Hypoxia links ATR and p53 through replication arrest.

作者信息

Hammond Ester M, Denko Nicholas C, Dorie Mary Jo, Abraham Robert T, Giaccia Amato J

机构信息

Center for Clinical Sciences Research, Department of Radiation Oncology, Stanford University, Stanford, CA 94303-5152, USA.

出版信息

Mol Cell Biol. 2002 Mar;22(6):1834-43. doi: 10.1128/MCB.22.6.1834-1843.2002.

DOI:10.1128/MCB.22.6.1834-1843.2002
PMID:11865061
原文链接:https://pmc.ncbi.nlm.nih.gov/articles/PMC135616/
Abstract

Previous studies have demonstrated that phosphorylation of human p53 on serine 15 contributes to protein stabilization after DNA damage and that this is mediated by the ATM family of kinases. However, cellular exposure to hypoxia does not induce any detectable level of DNA lesions compared to ionizing radiation, and the oxygen dependency of p53 protein accumulation differs from that of HIF-1, the hypoxia-inducible transcription factor. Here we show that, under severe hypoxic conditions, p53 protein accumulates only in S phase and this accumulation correlates with replication arrest. Inhibition of ATR kinase activity substantially reduces hypoxia-induced phosphorylation of p53 protein on serine 15 as well as p53 protein accumulation.

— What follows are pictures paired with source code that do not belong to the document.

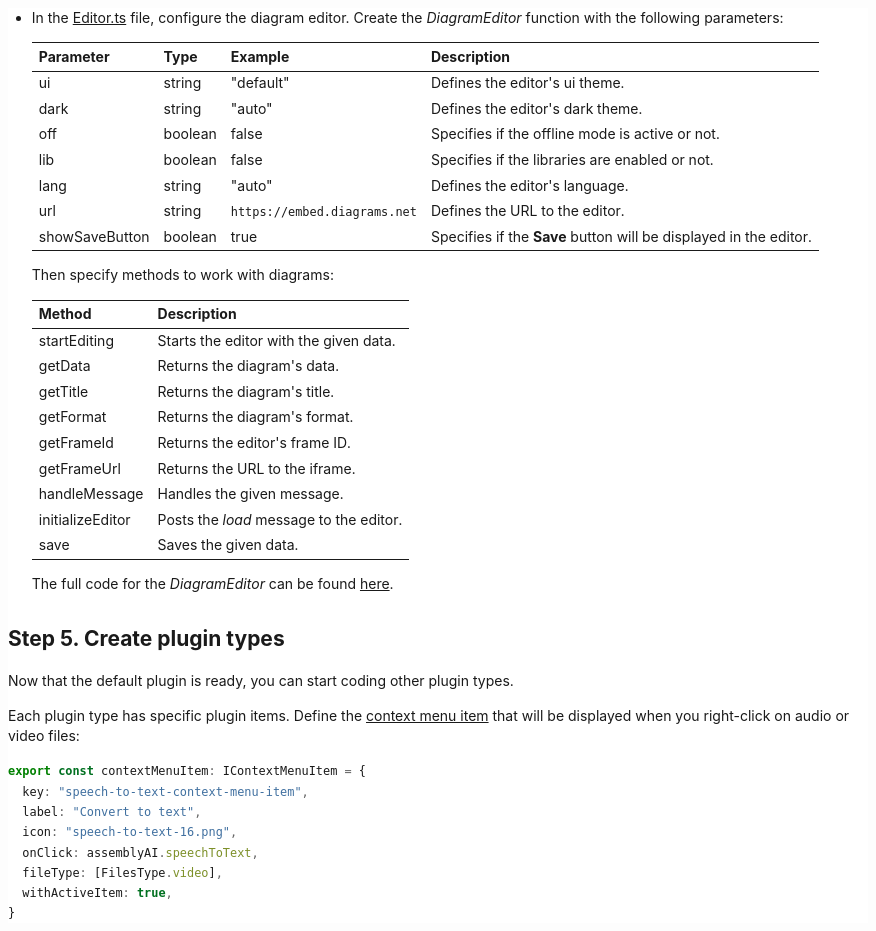 - In the [Editor.ts](https://github.com/ONLYOFFICE/docspace-plugins/blob/master/draw.io/src/DrawIO/editor.ts) file, configure the diagram editor. Create the *DiagramEditor* function with the following parameters:

  | Parameter      | Type    | Example                      | Description                                                       |
  | -------------- | ------- | ---------------------------- | ----------------------------------------------------------------- |
  | ui             | string  | "default"                    | Defines the editor's ui theme.                                    |
  | dark           | string  | "auto"                       | Defines the editor's dark theme.                                  |
  | off            | boolean | false                        | Specifies if the offline mode is active or not.                   |
  | lib            | boolean | false                        | Specifies if the libraries are enabled or not.                    |
  | lang           | string  | "auto"                       | Defines the editor's language.                                    |
  | url            | string  | `https://embed.diagrams.net` | Defines the URL to the editor.                                    |
  | showSaveButton | boolean | true                         | Specifies if the **Save** button will be displayed in the editor. |

  Then specify methods to work with diagrams:

  | Method           | Description                             |
  | ---------------- | --------------------------------------- |
  | startEditing     | Starts the editor with the given data.  |
  | getData          | Returns the diagram's data.             |
  | getTitle         | Returns the diagram's title.            |
  | getFormat        | Returns the diagram's format.           |
  | getFrameId       | Returns the editor's frame ID.          |
  | getFrameUrl      | Returns the URL to the iframe.          |
  | handleMessage    | Handles the given message.              |
  | initializeEditor | Posts the *load* message to the editor. |
  | save             | Saves the given data.                   |

  The full code for the *DiagramEditor* can be found [here](https://github.com/ONLYOFFICE/docspace-plugins/blob/master/draw.io/src/DrawIO/editor.ts).

## Step 5. Create plugin types

Now that the default plugin is ready, you can start coding other plugin types.

Each plugin type has specific plugin items. Define the [context menu item](../coding-plugin/plugin-items/contextmenuItem.md) that will be displayed when you right-click on audio or video files:

``` ts
export const contextMenuItem: IContextMenuItem = {
  key: "speech-to-text-context-menu-item",
  label: "Convert to text",
  icon: "speech-to-text-16.png",
  onClick: assemblyAI.speechToText,
  fileType: [FilesType.video],
  withActiveItem: true,
}
```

Thus, hypoxia-induced cell growth arrest is tightly linked to an ATR-signaling pathway that is required for p53 modification and accumulation. These studies indicate that the ATR kinase plays an important role during tumor development in responding to hypoxia-induced replication arrest, and hypoxic conditions could select for the loss of key components of ATR-dependent checkpoint controls.

摘要

先前的研究表明,人p53蛋白丝氨酸15位点的磷酸化有助于DNA损伤后蛋白质的稳定,且这一过程由ATM激酶家族介导。然而,与电离辐射相比,细胞暴露于低氧环境不会诱导任何可检测水平的DNA损伤,并且p53蛋白积累的氧依赖性与低氧诱导转录因子HIF-1不同。在此我们表明,在严重低氧条件下,p53蛋白仅在S期积累,且这种积累与复制停滞相关。抑制ATR激酶活性可显著降低低氧诱导的p53蛋白丝氨酸15位点的磷酸化以及p53蛋白的积累。因此,低氧诱导的细胞生长停滞与p53修饰和积累所需的ATR信号通路紧密相关。这些研究表明,ATR激酶在肿瘤发生过程中对低氧诱导的复制停滞做出反应时发挥重要作用,并且低氧条件可能导致ATR依赖性检查点控制关键成分的缺失。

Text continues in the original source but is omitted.